- YOUR GOAL: Retype only the lines from the top of the records to the line with "内容策略规划与实践，则是如何", including that line but none of the pictures.

- INPUT DATA:

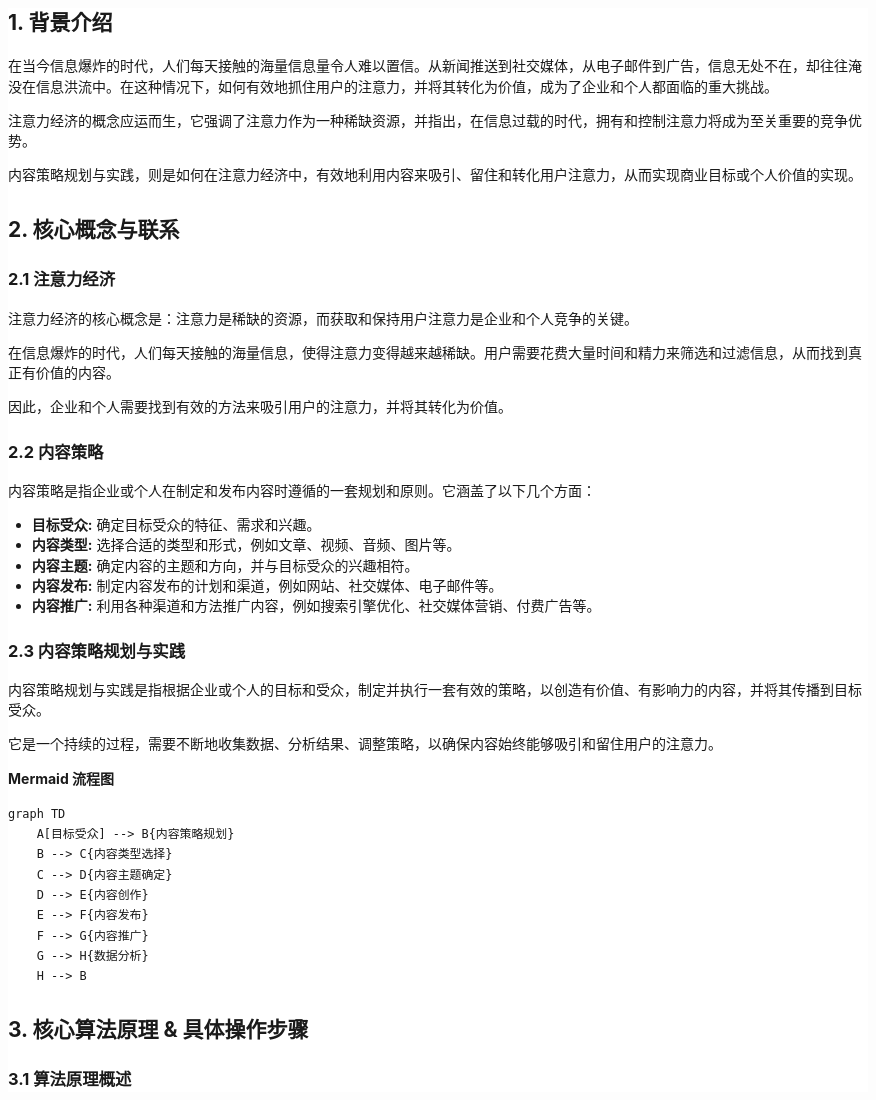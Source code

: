                  

## 1. 背景介绍

在当今信息爆炸的时代，人们每天接触的海量信息量令人难以置信。从新闻推送到社交媒体，从电子邮件到广告，信息无处不在，却往往淹没在信息洪流中。在这种情况下，如何有效地抓住用户的注意力，并将其转化为价值，成为了企业和个人都面临的重大挑战。

注意力经济的概念应运而生，它强调了注意力作为一种稀缺资源，并指出，在信息过载的时代，拥有和控制注意力将成为至关重要的竞争优势。

内容策略规划与实践，则是如何在注意力经济中，有效地利用内容来吸引、留住和转化用户注意力，从而实现商业目标或个人价值的实现。

## 2. 核心概念与联系

### 2.1 注意力经济

注意力经济的核心概念是：注意力是稀缺的资源，而获取和保持用户注意力是企业和个人竞争的关键。

在信息爆炸的时代，人们每天接触的海量信息，使得注意力变得越来越稀缺。用户需要花费大量时间和精力来筛选和过滤信息，从而找到真正有价值的内容。

因此，企业和个人需要找到有效的方法来吸引用户的注意力，并将其转化为价值。

### 2.2 内容策略

内容策略是指企业或个人在制定和发布内容时遵循的一套规划和原则。它涵盖了以下几个方面：

* **目标受众:** 确定目标受众的特征、需求和兴趣。
* **内容类型:** 选择合适的类型和形式，例如文章、视频、音频、图片等。
* **内容主题:** 确定内容的主题和方向，并与目标受众的兴趣相符。
* **内容发布:** 制定内容发布的计划和渠道，例如网站、社交媒体、电子邮件等。
* **内容推广:** 利用各种渠道和方法推广内容，例如搜索引擎优化、社交媒体营销、付费广告等。

### 2.3 内容策略规划与实践

内容策略规划与实践是指根据企业或个人的目标和受众，制定并执行一套有效的策略，以创造有价值、有影响力的内容，并将其传播到目标受众。

它是一个持续的过程，需要不断地收集数据、分析结果、调整策略，以确保内容始终能够吸引和留住用户的注意力。

**Mermaid 流程图**

```mermaid
graph TD
    A[目标受众] --> B{内容策略规划}
    B --> C{内容类型选择}
    C --> D{内容主题确定}
    D --> E{内容创作}
    E --> F{内容发布}
    F --> G{内容推广}
    G --> H{数据分析}
    H --> B
```

## 3. 核心算法原理 & 具体操作步骤

### 3.1 算法原理概述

- REPLY TO THE TASK:
Source code

:                  

## 1. 背景介绍

在当今信息爆炸的时代，人们每天接触的海量信息量令人难以置信。从新闻推送到社交媒体，从电子邮件到广告，信息无处不在，却往往淹没在信息洪流中。在这种情况下，如何有效地抓住用户的注意力，并将其转化为价值，成为了企业和个人都面临的重大挑战。

注意力经济的概念应运而生，它强调了注意力作为一种稀缺资源，并指出，在信息过载的时代，拥有和控制注意力将成为至关重要的竞争优势。

内容策略规划与实践，则是如何在注意力经济中，有效地利用内容来吸引、留住和转化用户注意力，从而实现商业目标或个人价值的实现。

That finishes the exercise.